Mi relación con la creatividad empezó desde muy pequeña.
Recuerdo que lo primero que hice fue escribir historias. A los 12 años empecé con microcuentos y, con el tiempo, la escritura se volvió una compañera constante —a veces más presente, otras más silenciosa—, pero siempre ahí.
Durante mi adolescencia también quise experimentar con la pintura. Tomé clases de óleo y manualidades, y aún puedo recordar las tardes en aquel taller: los pinceles alineados, el mesón salpicado de colores, los cuadros del profesor colgados en la pared. Era un lugar donde simplemente podía crear, sin exigencias, solo guiada por el disfrute.
Con los años, ese impulso por explorar distintos lenguajes artísticos siguió creciendo.
Hacía collage, dibujaba, fabricaba joyas, pintaba objetos, incluso intenté hacer poleras con serigrafía. También me acerqué a la fotografía, una forma de expresión que con el tiempo se volvió parte de mi vida.
Más adelante tomé clases de baile, algo que me apasionó profundamente y que me acompañó en un proceso de cambios personales.
Así que puedo decir, sin dudar, que el arte y la creatividad siempre han formado parte de mi vida.
Con el tiempo entendí que el arte no solo embellece, sino que también cura. Nos recuerda que todos nacemos con una chispa creativa, aunque a veces la dejemos dormida.
Ese mismo camino me llevó a la cerámica.
Después de los meses más duros de la pandemia, atravesando un momento emocional complejo, sentí la necesidad de volver a las artes manuales. Quería algo que me conectara con el cuerpo, que me alejara de las pantallas y que me ayudara a estar presente.
Un día, viendo videos en redes, me encontré con el proceso de la cerámica hecha a mano: cómo de un trozo de pasta podía surgir cualquier forma.

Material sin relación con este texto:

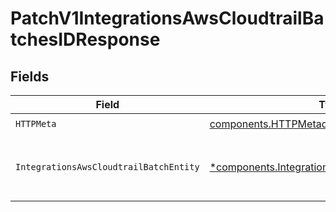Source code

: # PatchV1IntegrationsAwsCloudtrailBatchesIDResponse


## Fields

| Field                                                                                                               | Type                                                                                                                | Required                                                                                                            | Description                                                                                                         |
| ------------------------------------------------------------------------------------------------------------------- | ------------------------------------------------------------------------------------------------------------------- | ------------------------------------------------------------------------------------------------------------------- | ------------------------------------------------------------------------------------------------------------------- |
| `HTTPMeta`                                                                                                          | [components.HTTPMetadata](../../models/components/httpmetadata.md)                                                  | :heavy_check_mark:                                                                                                  | N/A                                                                                                                 |
| `IntegrationsAwsCloudtrailBatchEntity`                                                                              | [*components.IntegrationsAwsCloudtrailBatchEntity](../../models/components/integrationsawscloudtrailbatchentity.md) | :heavy_minus_sign:                                                                                                  | Update a CloudTrail batch with new information.                                                                     |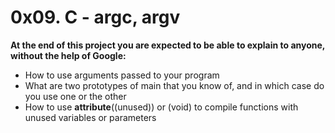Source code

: # 0x09. C - argc, argv

**At the end of this project you are expected to be able to explain to anyone, without the help of Google:**

* How to use arguments passed to your program
* What are two prototypes of main that you know of, and in which case do you use one or the other
* How to use __attribute__((unused)) or (void) to compile functions with unused variables or parameters

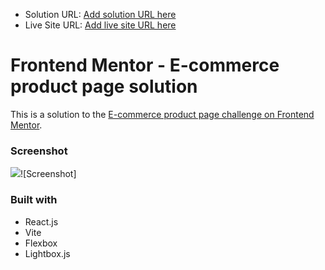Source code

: - Solution URL: [Add solution URL here](https://github.com/femas1/e-commerce-landing-page)
- Live Site URL: [Add live site URL here](https://silly-treacle-97fa6d.netlify.app/)

# Frontend Mentor - E-commerce product page solution

This is a solution to the [E-commerce product page challenge on Frontend Mentor](https://www.frontendmentor.io/challenges/ecommerce-product-page-UPsZ9MJp6).
### Screenshot

![](image.png)![Screenshot]

### Built with

- React.js
- Vite
- Flexbox
- Lightbox.js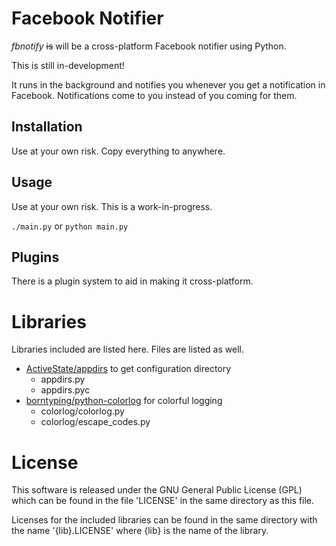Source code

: Facebook Notifier
=================

*fbnotify* ~~is~~ will be a cross-platform Facebook notifier using Python. 

This is still in-development!

It runs in the background and notifies you whenever you get a notification in Facebook. Notifications come to you instead of you coming for them.

Installation
------------

Use at your own risk. Copy everything to anywhere.

Usage
-----

Use at your own risk. This is a work-in-progress.

`./main.py` or `python main.py`

Plugins
-------

There is a plugin system to aid in making it cross-platform.

Libraries
=========

Libraries included are listed here. Files are listed as well.

* [ActiveState/appdirs](https://github.com/ActiveState/appdirs) to get configuration directory
	* appdirs.py
	* appdirs.pyc
* [borntyping/python-colorlog](https://github.com/borntyping/python-colorlog) for colorful logging
	* colorlog/colorlog.py
	* colorlog/escape_codes.py

License
=======

This software is released under the GNU General Public License (GPL) which
can be found in the file 'LICENSE' in the same directory as this file.

Licenses for the included libraries can be found in the same directory with the name '{lib}.LICENSE' where {lib} is the name of the library.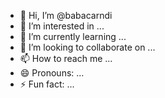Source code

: - 👋 Hi, I’m @babacarndi
- 👀 I’m interested in ...
- 🌱 I’m currently learning ...
- 💞️ I’m looking to collaborate on ...
- 📫 How to reach me ...
- 😄 Pronouns: ...
- ⚡ Fun fact: ...

<!---
babacarndi/babacarndi is a ✨ special ✨ repository because its `README.md` (this file) appears on your GitHub profile.
You can click the Preview link to take a look at your changes.
--->
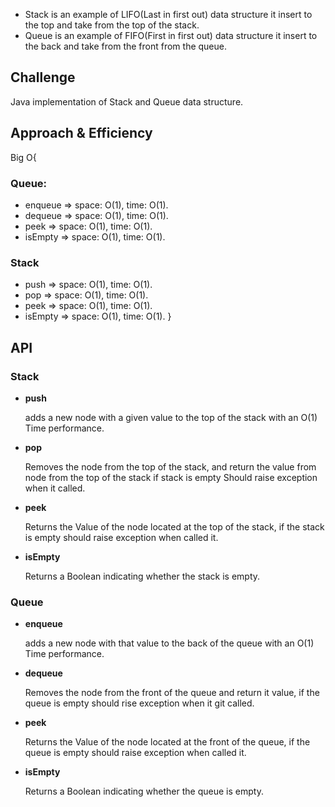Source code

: <!-- Short summary or background information -->

- Stack is an example of LIFO(Last in first out) data structure it insert to the top and take from the top of the stack.
- Queue is an example of FIFO(First in first out) data structure it insert to the back and take from the front from the
  queue.

## Challenge

<!-- Description of the challenge -->
Java implementation of Stack and Queue data structure.

## Approach & Efficiency

<!-- What approach did you take? Why? What is the Big O space/time for this approach? -->
Big O{

### Queue:

- enqueue => space: O(1), time: O(1).
- dequeue => space: O(1), time: O(1).
- peek => space: O(1), time: O(1).
- isEmpty => space: O(1), time: O(1).

### Stack

- push => space: O(1), time: O(1).
- pop => space: O(1), time: O(1).
- peek => space: O(1), time: O(1).
- isEmpty => space: O(1), time: O(1). }

## API

<!-- Description of each method publicly available to your Stack and Queue-->

### Stack

- **push**

  adds a new node with a given value to the top of the stack with an O(1) Time performance.

- **pop**

  Removes the node from the top of the stack, and return the value from node from the top of the stack if stack is empty
  Should raise exception when it called.

- **peek**

  Returns the Value of the node located at the top of the stack, if the stack is empty should raise exception when
  called it.

- **isEmpty**

  Returns a Boolean indicating whether the stack is empty.

### Queue

- **enqueue**

  adds a new node with that value to the back of the queue with an O(1) Time performance.

- **dequeue**

  Removes the node from the front of the queue and return it value, if the queue is empty should rise exception when it
  git called.

- **peek**

  Returns the Value of the node located at the front of the queue, if the queue is empty should raise exception when
  called it.

- **isEmpty**

  Returns a Boolean indicating whether the queue is empty.
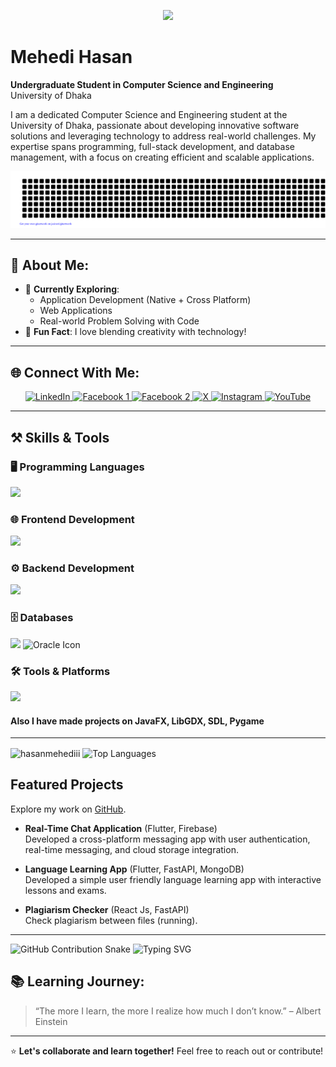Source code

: <p align="center">
  <img src="https://capsule-render.vercel.app/api?type=waving&color=0:ffcc70,100:ff5e62&height=200&section=header&text=Welcome%20To%20My%20GitHub!&fontSize=40&fontColor=ffffff" />
</p>

# Mehedi Hasan

**Undergraduate Student in Computer Science and Engineering**  
University of Dhaka

I am a dedicated Computer Science and Engineering student at the University of Dhaka, passionate about developing innovative software solutions and leveraging technology to address real-world challenges. My expertise spans programming, full-stack development, and database management, with a focus on creating efficient and scalable applications.

<div align="center">
  <img src="gitartwork.svg" alt="Mehedi Hasan GitArt" />
</div>

---

## 🌱 About Me:

- 🔭 **Currently Exploring**:
  - Application Development (Native + Cross Platform)
  - Web Applications
  - Real-world Problem Solving with Code
- 🌟 **Fun Fact**: I love blending creativity with technology!

---

## 🌐 Connect With Me:

<p align="center">
  <a href="https://www.linkedin.com/in/mehedi-hasan-146a77307/">
    <img src="https://img.shields.io/badge/LinkedIn-0077B5?style=for-the-badge&logo=linkedin&logoColor=white" alt="LinkedIn" />
  </a>
  <a href="https://www.facebook.com/profile.php?id=100066649462473">
    <img src="https://img.shields.io/badge/Facebook-1877F2?style=for-the-badge&logo=facebook&logoColor=white" alt="Facebook 1" />
  </a>
  <a href="https://www.facebook.com/profile.php?id=100027011960450">
    <img src="https://img.shields.io/badge/Facebook-1877F2?style=for-the-badge&logo=facebook&logoColor=white" alt="Facebook 2" />
  </a>
  <a href="https://x.com/MehediHasa47803">
    <img src="https://img.shields.io/badge/X-000000?style=for-the-badge&logo=twitter&logoColor=white" alt="X" />
  </a>
  <a href="https://instagram.com/meh._.edii">
    <img src="https://img.shields.io/badge/Instagram-E4405F?style=for-the-badge&logo=instagram&logoColor=white" alt="Instagram" />
  </a>
  <a href="https://www.youtube.com/@MHmeHeDi_22">
    <img src="https://img.shields.io/badge/YouTube-FF0000?style=for-the-badge&logo=youtube&logoColor=white" alt="YouTube" />
  </a>
</p>

---

## ⚒️ Skills & Tools

### 🖥️ Programming Languages
<p>
  <img src="https://skillicons.dev/icons?i=c,cpp,java,python,dart,kotlin,js" />
</p>

### 🌐 Frontend Development
<p>
  <img src="https://skillicons.dev/icons?i=html,css,tailwind,react,flutter" />
</p>

### ⚙️ Backend Development
<p>
  <img src="https://skillicons.dev/icons?i=fastapi,nodejs,django" />
</p>

### 🗄️ Databases
<p>
  <img src="https://skillicons.dev/icons?i=mongodb,mysql,postgres" />
  <img src="https://img.icons8.com/color/48/000000/oracle-logo.png" alt="Oracle Icon" />
</p>

### 🛠️ Tools & Platforms
<p>
  <img src="https://skillicons.dev/icons?i=linux,git,github" />
</p>

#### Also I have made projects on JavaFX, LibGDX, SDL, Pygame

---
<p>
  <img align="center" src="https://github-readme-stats.vercel.app/api?username=hasanmehediii&show_icons=true&locale=en&theme=dark" alt="hasanmehediii" />
  <img align="center" src="https://github-readme-stats.vercel.app/api/top-langs/?username=hasanmehediii&layout=compact&locale=en&theme=dark" alt="Top Languages" />
</p>

## Featured Projects

Explore my work on [GitHub](https://github.com/hasanmehediii?tab=repositories).

- **Real-Time Chat Application** (Flutter, Firebase)  
  Developed a cross-platform messaging app with user authentication, real-time messaging, and cloud storage integration.
  
- **Language Learning App** (Flutter, FastAPI, MongoDB)  
  Developed a simple user friendly language learning app with interactive lessons and exams.
  
- **Plagiarism Checker** (React Js, FastAPI)  
  Check plagiarism between files (running).

---

<img src="https://github.com/hasanmehediii/hasanmehediii/blob/output/github-contribution-grid-snake.svg" alt="GitHub Contribution Snake">

<img src="https://readme-typing-svg.demolab.com?font=Fira+Code&pause=1000&color=F76D3F&width=435&lines=Hi%2C+I'm+Mehedi+Hasan;Welcome+to+my+profile!;CSE+Student+%40+University+of+Dhaka;Let's+build+something+great+✨" alt="Typing SVG" />


## 📚 Learning Journey:

> “The more I learn, the more I realize how much I don’t know.” – Albert Einstein  

---

⭐ **Let's collaborate and learn together!** Feel free to reach out or contribute!  
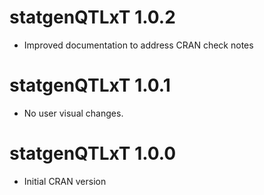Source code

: # statgenQTLxT 1.0.2

* Improved documentation to address CRAN check notes

# statgenQTLxT 1.0.1

* No user visual changes.

# statgenQTLxT 1.0.0

* Initial CRAN version
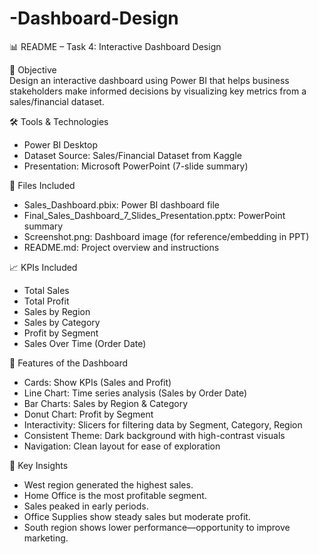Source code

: # -Dashboard-Design
📊 README – Task 4: Interactive Dashboard Design

📌 Objective  
Design an interactive dashboard using Power BI that helps business stakeholders make informed decisions by visualizing key metrics from a sales/financial dataset.

🛠️ Tools & Technologies  
- Power BI Desktop  
- Dataset Source: Sales/Financial Dataset from Kaggle  
- Presentation: Microsoft PowerPoint (7-slide summary)

📁 Files Included  
- Sales_Dashboard.pbix: Power BI dashboard file  
- Final_Sales_Dashboard_7_Slides_Presentation.pptx: PowerPoint summary  
- Screenshot.png: Dashboard image (for reference/embedding in PPT)  
- README.md: Project overview and instructions

📈 KPIs Included  
- Total Sales  
- Total Profit  
- Sales by Region  
- Sales by Category  
- Profit by Segment  
- Sales Over Time (Order Date)

📌 Features of the Dashboard  
- Cards: Show KPIs (Sales and Profit)  
- Line Chart: Time series analysis (Sales by Order Date)  
- Bar Charts: Sales by Region & Category  
- Donut Chart: Profit by Segment  
- Interactivity: Slicers for filtering data by Segment, Category, Region  
- Consistent Theme: Dark background with high-contrast visuals  
- Navigation: Clean layout for ease of exploration

🧠 Key Insights  
- West region generated the highest sales.  
- Home Office is the most profitable segment.  
- Sales peaked in early periods.  
- Office Supplies show steady sales but moderate profit.  
- South region shows lower performance—opportunity to improve marketing.



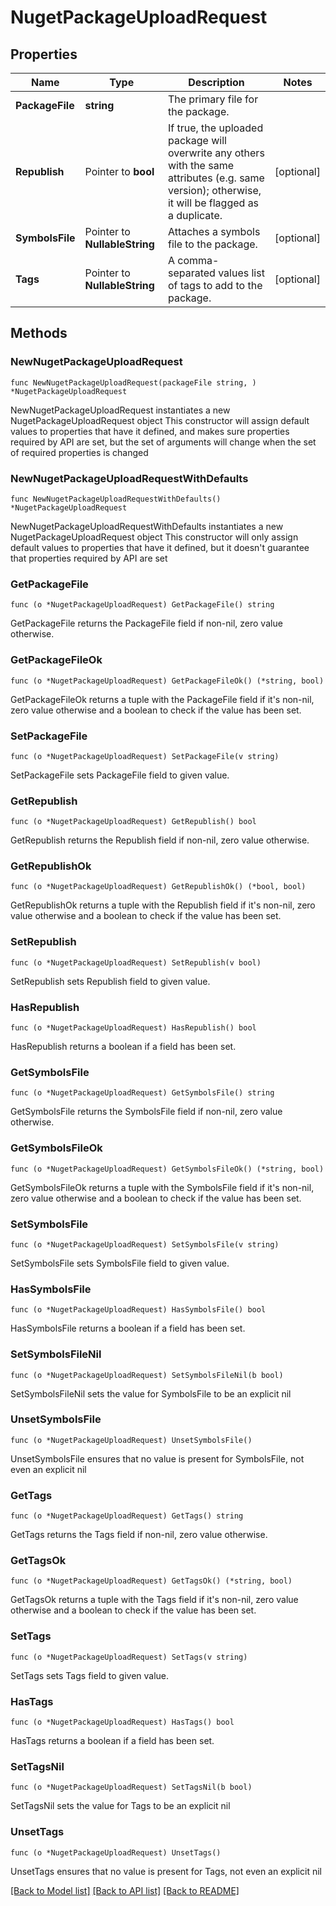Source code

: # NugetPackageUploadRequest

## Properties

Name | Type | Description | Notes
------------ | ------------- | ------------- | -------------
**PackageFile** | **string** | The primary file for the package. | 
**Republish** | Pointer to **bool** | If true, the uploaded package will overwrite any others with the same attributes (e.g. same version); otherwise, it will be flagged as a duplicate. | [optional] 
**SymbolsFile** | Pointer to **NullableString** | Attaches a symbols file to the package. | [optional] 
**Tags** | Pointer to **NullableString** | A comma-separated values list of tags to add to the package. | [optional] 

## Methods

### NewNugetPackageUploadRequest

`func NewNugetPackageUploadRequest(packageFile string, ) *NugetPackageUploadRequest`

NewNugetPackageUploadRequest instantiates a new NugetPackageUploadRequest object
This constructor will assign default values to properties that have it defined,
and makes sure properties required by API are set, but the set of arguments
will change when the set of required properties is changed

### NewNugetPackageUploadRequestWithDefaults

`func NewNugetPackageUploadRequestWithDefaults() *NugetPackageUploadRequest`

NewNugetPackageUploadRequestWithDefaults instantiates a new NugetPackageUploadRequest object
This constructor will only assign default values to properties that have it defined,
but it doesn't guarantee that properties required by API are set

### GetPackageFile

`func (o *NugetPackageUploadRequest) GetPackageFile() string`

GetPackageFile returns the PackageFile field if non-nil, zero value otherwise.

### GetPackageFileOk

`func (o *NugetPackageUploadRequest) GetPackageFileOk() (*string, bool)`

GetPackageFileOk returns a tuple with the PackageFile field if it's non-nil, zero value otherwise
and a boolean to check if the value has been set.

### SetPackageFile

`func (o *NugetPackageUploadRequest) SetPackageFile(v string)`

SetPackageFile sets PackageFile field to given value.


### GetRepublish

`func (o *NugetPackageUploadRequest) GetRepublish() bool`

GetRepublish returns the Republish field if non-nil, zero value otherwise.

### GetRepublishOk

`func (o *NugetPackageUploadRequest) GetRepublishOk() (*bool, bool)`

GetRepublishOk returns a tuple with the Republish field if it's non-nil, zero value otherwise
and a boolean to check if the value has been set.

### SetRepublish

`func (o *NugetPackageUploadRequest) SetRepublish(v bool)`

SetRepublish sets Republish field to given value.

### HasRepublish

`func (o *NugetPackageUploadRequest) HasRepublish() bool`

HasRepublish returns a boolean if a field has been set.

### GetSymbolsFile

`func (o *NugetPackageUploadRequest) GetSymbolsFile() string`

GetSymbolsFile returns the SymbolsFile field if non-nil, zero value otherwise.

### GetSymbolsFileOk

`func (o *NugetPackageUploadRequest) GetSymbolsFileOk() (*string, bool)`

GetSymbolsFileOk returns a tuple with the SymbolsFile field if it's non-nil, zero value otherwise
and a boolean to check if the value has been set.

### SetSymbolsFile

`func (o *NugetPackageUploadRequest) SetSymbolsFile(v string)`

SetSymbolsFile sets SymbolsFile field to given value.

### HasSymbolsFile

`func (o *NugetPackageUploadRequest) HasSymbolsFile() bool`

HasSymbolsFile returns a boolean if a field has been set.

### SetSymbolsFileNil

`func (o *NugetPackageUploadRequest) SetSymbolsFileNil(b bool)`

 SetSymbolsFileNil sets the value for SymbolsFile to be an explicit nil

### UnsetSymbolsFile
`func (o *NugetPackageUploadRequest) UnsetSymbolsFile()`

UnsetSymbolsFile ensures that no value is present for SymbolsFile, not even an explicit nil
### GetTags

`func (o *NugetPackageUploadRequest) GetTags() string`

GetTags returns the Tags field if non-nil, zero value otherwise.

### GetTagsOk

`func (o *NugetPackageUploadRequest) GetTagsOk() (*string, bool)`

GetTagsOk returns a tuple with the Tags field if it's non-nil, zero value otherwise
and a boolean to check if the value has been set.

### SetTags

`func (o *NugetPackageUploadRequest) SetTags(v string)`

SetTags sets Tags field to given value.

### HasTags

`func (o *NugetPackageUploadRequest) HasTags() bool`

HasTags returns a boolean if a field has been set.

### SetTagsNil

`func (o *NugetPackageUploadRequest) SetTagsNil(b bool)`

 SetTagsNil sets the value for Tags to be an explicit nil

### UnsetTags
`func (o *NugetPackageUploadRequest) UnsetTags()`

UnsetTags ensures that no value is present for Tags, not even an explicit nil

[[Back to Model list]](../README.md#documentation-for-models) [[Back to API list]](../README.md#documentation-for-api-endpoints) [[Back to README]](../README.md)


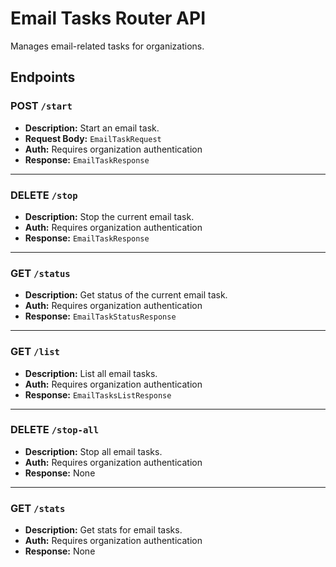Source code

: # Email Tasks Router API

Manages email-related tasks for organizations.

## Endpoints

### POST `/start`
- **Description:** Start an email task.
- **Request Body:** `EmailTaskRequest`
- **Auth:** Requires organization authentication
- **Response:** `EmailTaskResponse`

---

### DELETE `/stop`
- **Description:** Stop the current email task.
- **Auth:** Requires organization authentication
- **Response:** `EmailTaskResponse`

---

### GET `/status`
- **Description:** Get status of the current email task.
- **Auth:** Requires organization authentication
- **Response:** `EmailTaskStatusResponse`

---

### GET `/list`
- **Description:** List all email tasks.
- **Auth:** Requires organization authentication
- **Response:** `EmailTasksListResponse`

---

### DELETE `/stop-all`
- **Description:** Stop all email tasks.
- **Auth:** Requires organization authentication
- **Response:** None

---

### GET `/stats`
- **Description:** Get stats for email tasks.
- **Auth:** Requires organization authentication
- **Response:** None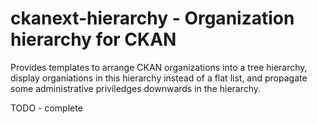 ckanext-hierarchy - Organization hierarchy for CKAN
===================================================

Provides templates to arrange CKAN organizations into a tree hierarchy,
display organiations in this hierarchy instead of a flat list, and
propagate some administrative priviledges downwards in the hierarchy.

TODO - complete
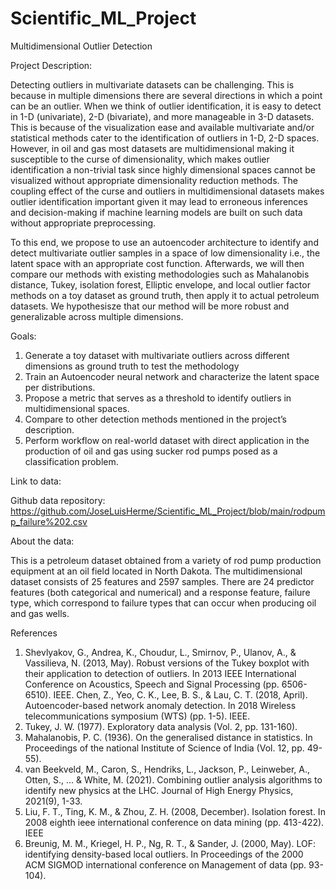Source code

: # Scientific_ML_Project

Multidimensional Outlier Detection 

Project Description: 

Detecting outliers in multivariate datasets can be challenging.  This is because in multiple dimensions there are several directions in which a point can be an outlier. When we think of outlier identification, it is easy to detect in 1-D (univariate), 2-D (bivariate), and more manageable in 3-D datasets. This is because of the visualization ease and available multivariate and/or statistical methods cater to the identification of outliers in 1-D, 2-D spaces. However, in oil and gas most datasets are multidimensional making it susceptible to the curse of dimensionality, which makes outlier identification a non-trivial task since highly dimensional spaces cannot be visualized without appropriate dimensionality reduction methods. The coupling effect of the curse and outliers in multidimensional datasets makes outlier identification important given it may lead to erroneous inferences and decision-making if machine learning models are built on such data without appropriate preprocessing.

To this end, we propose to use an autoencoder architecture to identify and detect multivariate outlier samples in a space of low dimensionality i.e., the latent space with an appropriate cost function. Afterwards, we will then compare our methods with existing methodologies such as Mahalanobis distance, Tukey, isolation forest, Elliptic envelope, and local outlier factor methods on a toy dataset as ground truth, then apply it to actual petroleum datasets. We hypothesisze that our method will be more robust and generalizable across multiple dimensions. 


Goals:

1. Generate a toy dataset with multivariate outliers across different dimensions as ground truth to test the methodology
2. Train an Autoencoder neural network and characterize the latent space per distributions.
3. Propose a metric that serves as a threshold to identify outliers in multidimensional spaces.
4. Compare to other detection methods mentioned in the project’s description.
5. Perform workflow on real-world dataset with direct application in the production of oil and gas using sucker rod pumps posed as a classification problem.

Link to data:

Github data repository:  https://github.com/JoseLuisHerme/Scientific_ML_Project/blob/main/rodpump_failure%202.csv

About the data:

This is a petroleum dataset obtained from a variety of rod pump production equipment at an oil field located in North Dakota. The multidimensional dataset consists of 25 features and 2597 samples. There are 24 predictor features (both categorical and numerical) and a response feature, failure type, which correspond to failure types that can occur when producing oil and gas wells.

References

1. Shevlyakov, G., Andrea, K., Choudur, L., Smirnov, P., Ulanov, A., & Vassilieva, N. (2013, May). Robust versions of the Tukey boxplot with their application to detection of outliers. In 2013 IEEE International Conference on Acoustics, Speech and Signal Processing (pp. 6506-6510). IEEE.
Chen, Z., Yeo, C. K., Lee, B. S., & Lau, C. T. (2018, April). Autoencoder-based network anomaly detection. In 2018 Wireless telecommunications symposium (WTS) (pp. 1-5). IEEE.
2. Tukey, J. W. (1977). Exploratory data analysis (Vol. 2, pp. 131-160).
3. Mahalanobis, P. C. (1936). On the generalised distance in statistics. In Proceedings of the national Institute of Science of India (Vol. 12, pp. 49-55).
4. van Beekveld, M., Caron, S., Hendriks, L., Jackson, P., Leinweber, A., Otten, S., ... & White, M. (2021). Combining outlier analysis algorithms to identify new physics at the LHC. Journal of High Energy Physics, 2021(9), 1-33.
5. Liu, F. T., Ting, K. M., & Zhou, Z. H. (2008, December). Isolation forest. In 2008 eighth ieee international conference on data mining (pp. 413-422). IEEE
6. Breunig, M. M., Kriegel, H. P., Ng, R. T., & Sander, J. (2000, May). LOF: identifying density-based local outliers. In Proceedings of the 2000 ACM SIGMOD international conference on Management of data (pp. 93-104).
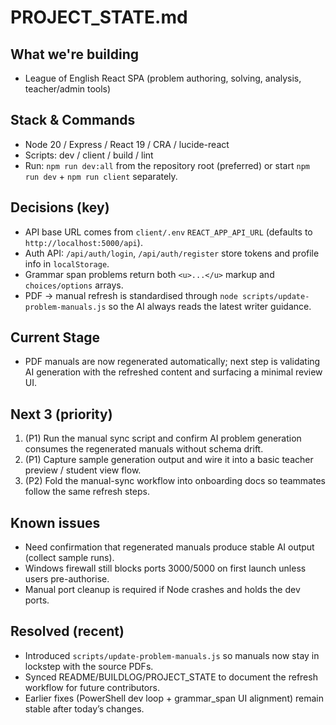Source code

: ﻿# PROJECT_STATE.md

## What we're building
- League of English React SPA (problem authoring, solving, analysis, teacher/admin tools)

## Stack & Commands
- Node 20 / Express / React 19 / CRA / lucide-react
- Scripts: dev / client / build / lint
- Run: `npm run dev:all` from the repository root (preferred) or start `npm run dev` + `npm run client` separately.

## Decisions (key)
- API base URL comes from `client/.env` `REACT_APP_API_URL` (defaults to `http://localhost:5000/api`).
- Auth API: `/api/auth/login`, `/api/auth/register` store tokens and profile info in `localStorage`.
- Grammar span problems return both `<u>...</u>` markup and `choices/options` arrays.
- PDF → manual refresh is standardised through `node scripts/update-problem-manuals.js` so the AI always reads the latest writer guidance.

## Current Stage
- PDF manuals are now regenerated automatically; next step is validating AI generation with the refreshed content and surfacing a minimal review UI.

## Next 3 (priority)
1) (P1) Run the manual sync script and confirm AI problem generation consumes the regenerated manuals without schema drift.
2) (P1) Capture sample generation output and wire it into a basic teacher preview / student view flow.
3) (P2) Fold the manual-sync workflow into onboarding docs so teammates follow the same refresh steps.

## Known issues
- Need confirmation that regenerated manuals produce stable AI output (collect sample runs).
- Windows firewall still blocks ports 3000/5000 on first launch unless users pre-authorise.
- Manual port cleanup is required if Node crashes and holds the dev ports.

## Resolved (recent)
- Introduced `scripts/update-problem-manuals.js` so manuals now stay in lockstep with the source PDFs.
- Synced README/BUILDLOG/PROJECT_STATE to document the refresh workflow for future contributors.
- Earlier fixes (PowerShell dev loop + grammar_span UI alignment) remain stable after today’s changes.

Me fascinó ver la huella personal de cada ceramista, las infinitas combinaciones de color, textura y estilo. Fue esa inspiración la que me llevó a probar.
Empecé haciendo cerámica al frío en casa, solo para experimentar. Disfruté tanto el proceso que me inscribí en clases con Saúl Quijada, donde aprendí las bases del modelado manual.
Al principio hacía piezas pequeñas, pero poco a poco fui perfeccionando mi técnica, explorando formas más complejas y probando con el torno.
En ese tiempo, conversando con mi psicóloga, me di cuenta de que quería dedicarme a esto. La cerámica se había convertido en mi refugio: un espacio de calma, conexión y serenidad. El barro me ayudó a volver a mí, y quise ofrecer a otras personas esa misma posibilidad.
Así nació Syramik, desde casa, sin prisas ni expectativas. Empecé creando piezas para mí, luego para vender, dejando que el oficio encontrara su propio ritmo.
Hoy solo puedo agradecerle a la creatividad, al arte y a los oficios por ser una red de apoyo constante. Están ahí cuando más los necesitamos, recordándonos que crear también es una forma de sanar.
Y aunque emprender se parece bastante a una montaña rusa… esa ya será otra historia.